The advancements made in recent years in generative adversarial networks (GANs) allow us to leverage the benefits of generating synthetic data for a wide range of machine learning (ML) applications. Several years ago, we started training neural networks for optical character recognition (OCR) tasks using synthetic data. We generated synthetic IDs to teach neural networks to read them reliably, even in suboptimal conditions, for example, with scratches, glare, and other factors. 

In the real world, we would never be able to gather a dataset as large as the technology requires. Even small countries don’t have enough citizens to provide us with the robust real dataset the model needs. That is why synthetic IDs fit the bill perfectly.
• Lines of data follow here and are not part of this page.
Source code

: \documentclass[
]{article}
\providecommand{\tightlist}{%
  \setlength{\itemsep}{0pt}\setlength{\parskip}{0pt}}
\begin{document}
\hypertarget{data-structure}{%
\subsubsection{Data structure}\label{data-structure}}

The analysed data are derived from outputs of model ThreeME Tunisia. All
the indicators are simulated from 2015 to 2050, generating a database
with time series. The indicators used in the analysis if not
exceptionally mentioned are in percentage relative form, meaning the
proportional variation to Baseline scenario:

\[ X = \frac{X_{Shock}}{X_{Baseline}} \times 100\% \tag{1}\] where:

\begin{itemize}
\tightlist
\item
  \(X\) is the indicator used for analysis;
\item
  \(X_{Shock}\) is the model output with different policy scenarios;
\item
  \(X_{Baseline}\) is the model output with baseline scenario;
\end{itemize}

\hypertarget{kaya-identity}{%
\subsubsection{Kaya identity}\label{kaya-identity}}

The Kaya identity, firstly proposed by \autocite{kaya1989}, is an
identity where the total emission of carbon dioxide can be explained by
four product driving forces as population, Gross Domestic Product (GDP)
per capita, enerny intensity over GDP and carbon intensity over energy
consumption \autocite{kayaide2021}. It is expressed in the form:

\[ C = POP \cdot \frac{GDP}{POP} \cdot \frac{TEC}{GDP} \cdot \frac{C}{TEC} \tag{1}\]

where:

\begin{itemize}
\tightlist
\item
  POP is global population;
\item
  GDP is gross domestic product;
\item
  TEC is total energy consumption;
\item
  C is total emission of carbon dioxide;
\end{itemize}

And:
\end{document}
We also recently started research and development projects which generate synthetic fingerprints to improve algorithms and identify fingerprint fragments—known as latent fingerprints. Latent fingerprint analysis can support law enforcement agencies, as they are usually found on crime scenes. 

However, similarly to face recognition models, obtaining a dataset to train latent fingerprint algorithms is extremely difficult due to the high-quality, consent, and size of the dataset required for ML purposes. Now, with the ability to generate fingerprint fragments artificially that meet the required standards, we can expect the algorithms to improve identification performance, even for fragmented or low-quality fingerprints.

Last but not least, synthetic data is an efficient technology to supplement datasets with types of data that are underrepresented. This is especially true for facial recognition. Generating high-fidelity faces for ML has several other advantages besides decreasing bias; they do not infringe on personal rights, do not require consent, and can be customized to meet specific needs and goals. For example, for age verification applications, we can generate faces that are right at the edge of the critical ages—from 18 to 21—without breaching ethical standards or the legal rights that minors have.